Ama boşuna çırpınıyorlar.2016'da Fetö boyunun ölçüsünü aldı.2016'dan sonra yaklaşık 4 bin Deaşlı,17 bin Pkk'lı terorist etkisiz hale getirildi.

Devletimizi Siyonizmin kontrolüne sokan fetöcüler büyük oranda devletten temizlendi.

Suriye ve Irak'ın kuzeyinde kurulmak istenen terör devleti yani 2.İsrail devleti,yapılan 3 sınır ötesi harekatla engellendi.

Ülkemin dağlarında 25-30 bin terörist varken bugün bu terörist sayısı 250'ye düşmüş durumda.Bu başarılardan kim, neden rahatsız olur?Bu kadar büyük başarıları elde eden devlet kurumlarımıza ve devlet adamlarımıza saldıranlar kime hizmet etmektedirler?

Vatandaş olarak merak ediyorum,bu zihniyet iktidara gelirse terör örgütleriyle mücadele mi edecek,yoksa yurtiçi ve yurtdışı operasyonları mı durduracaklar?

Terörün en büyük gelir kaynağı olan uyuşturucu ticaretine de büyük darbe vuruldu.

2016 sonrası,734bin 888 uyuşturucu operasyonu yapılmış,1 milyon 63bin 292 kişi gözaltına alınmış.
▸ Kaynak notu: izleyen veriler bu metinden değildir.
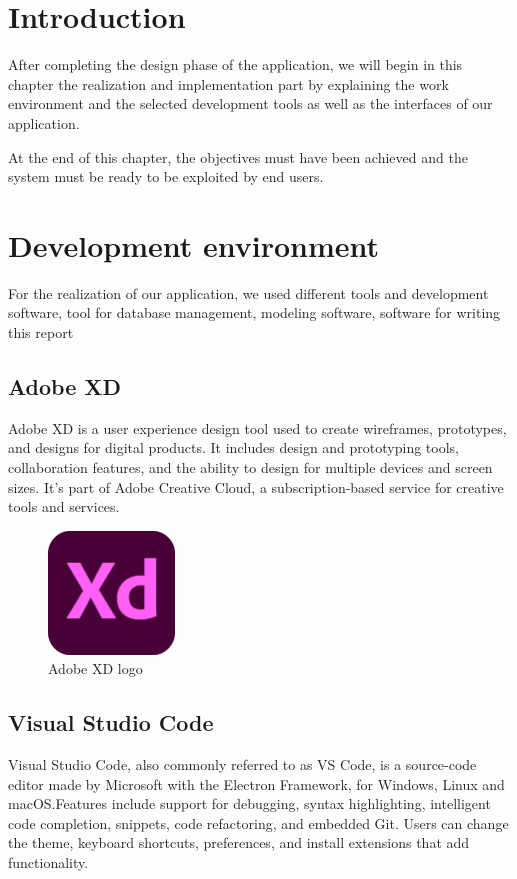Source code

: \section{Introduction}
After completing the design phase of the application, we will begin in this chapter the realization and implementation part by explaining the work environment and the selected development tools as well as the interfaces of our application.

At the end of this chapter, the objectives must have been achieved and the system must be ready to be exploited by end users.




\section{Development environment}

For the realization of our application, we used different tools and development software, tool for database management, modeling software, software for writing this report


\subsection{Adobe XD}
Adobe XD is a user experience design tool used to create wireframes, prototypes, and designs for digital products. It includes design and prototyping tools, collaboration features, and the ability to design for multiple devices and screen sizes. It's part of Adobe Creative Cloud, a subscription-based service for creative tools and services. \cite{adobe}
\begin{figure}[H]
    \centering
    \includegraphics[width=0.3\textwidth]{images/Adobe_XD_CC_icon.svg.png}
    \caption{Adobe XD logo}
    \label{fig:figure4}
\end{figure}


\subsection{Visual Studio Code}
Visual Studio Code, also commonly referred to as VS Code, is a source-code editor made by Microsoft with the Electron Framework, for Windows, Linux and macOS.Features include support for debugging, syntax highlighting, intelligent code completion, snippets, code refactoring, and embedded Git. Users can change the theme, keyboard shortcuts, preferences, and install extensions that add functionality.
550 ton esrar,103 milyon uyuşturucu hap ele geçirilmiş. 2016 öncesi,bir yılda yakalanan uyuşturucunun parasal karşılığı yaklaşık 2 milyar lira iken,2020 yilında 165 milyar olmuş.

Yani teröre giden paranın,uyuşturucu baronlarina giden paranın 165 milyarına engel olunmuş.
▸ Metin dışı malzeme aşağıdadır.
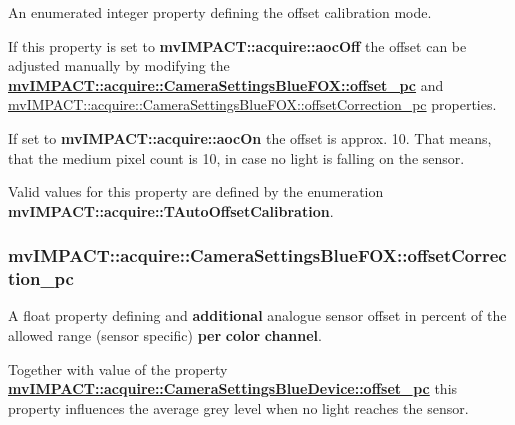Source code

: An enumerated integer property defining the offset calibration mode. 

If this property is set to {\bfseries mv\+I\+M\+P\+A\+C\+T\+::acquire\+::aoc\+Off} the offset can be adjusted manually by modifying the {\bfseries \hyperlink{classmv_i_m_p_a_c_t_1_1acquire_1_1_camera_settings_blue_device_aa3bbc947f98f3182b8bd0121a511b1c2}{mv\+I\+M\+P\+A\+C\+T\+::acquire\+::\+Camera\+Settings\+Blue\+F\+O\+X\+::offset\+\_\+pc}} and \hyperlink{classmv_i_m_p_a_c_t_1_1acquire_1_1_camera_settings_blue_f_o_x_a8c4f9f618485d3be2c952343f584bbc5}{mv\+I\+M\+P\+A\+C\+T\+::acquire\+::\+Camera\+Settings\+Blue\+F\+O\+X\+::offset\+Correction\+\_\+pc} properties.

If set to {\bfseries mv\+I\+M\+P\+A\+C\+T\+::acquire\+::aoc\+On} the offset is approx. 10. That means, that the medium pixel count is 10, in case no light is falling on the sensor.

Valid values for this property are defined by the enumeration {\bfseries mv\+I\+M\+P\+A\+C\+T\+::acquire\+::\+T\+Auto\+Offset\+Calibration}. \hypertarget{classmv_i_m_p_a_c_t_1_1acquire_1_1_camera_settings_blue_f_o_x_a8c4f9f618485d3be2c952343f584bbc5}{
\subsubsection[{offset\+Correction\+\_\+pc}]{ mv\+I\+M\+P\+A\+C\+T\+::acquire\+::\+Camera\+Settings\+Blue\+F\+O\+X\+::offset\+Correction\+\_\+pc}}\label{classmv_i_m_p_a_c_t_1_1acquire_1_1_camera_settings_blue_f_o_x_a8c4f9f618485d3be2c952343f584bbc5}


A float property defining and {\bfseries additional} analogue sensor offset in percent of the allowed range (sensor specific) {\bfseries per} {\bfseries color} {\bfseries channel}. 

Together with value of the property {\bfseries \hyperlink{classmv_i_m_p_a_c_t_1_1acquire_1_1_camera_settings_blue_device_aa3bbc947f98f3182b8bd0121a511b1c2}{mv\+I\+M\+P\+A\+C\+T\+::acquire\+::\+Camera\+Settings\+Blue\+Device\+::offset\+\_\+pc}} this property influences the average grey level when no light reaches the sensor.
(Özellikle 2016'dan sonra terörle,uyusturucu ile mücadelede büyuk artış var.

Çünkü, devletimizin içine siyonistler-emperyalistler adına yerleşen fetö temizlendikçe,devletimizi geri aldık..)

Gerçekler bu kadar net;hainler net,hainleri destekleyenler net,hainleri sevenler net,o hainlerle mücadele edenler net.

Meselelere ülkemizin faydası-zararı noktasından değil,kör ideolojik kaygılarımızla bakarsak,bu kadar net gerçekleri dedikodularla örtersek kaybeden hepimiz oluruz.

Peki,gerçekler mi umrumuzda yoksa algı operasyonlarının ürünü olan dedikodularla mı fikir sahibi oluyoruz?

Bir örnekle anlayalım:

Yukarda verdigim terörle mücadele rakamlarını 250-300bin kişi okumuş.Türkiye düşmanı,siyonistlerin kankası bir ülkeden(BAE) açıklamalar yapan mafya Sedatın açıklamalarını ise ortalama 3-4 milyon kişi izliyor.

Karar sizin, gerçeklerin peşinde miyiz,algı operasyonlarını ve dedikoduyu mu seviyoruz? Ve bu şekilde davranarak kimin ekmeğine yağ sürüyoruz acaba?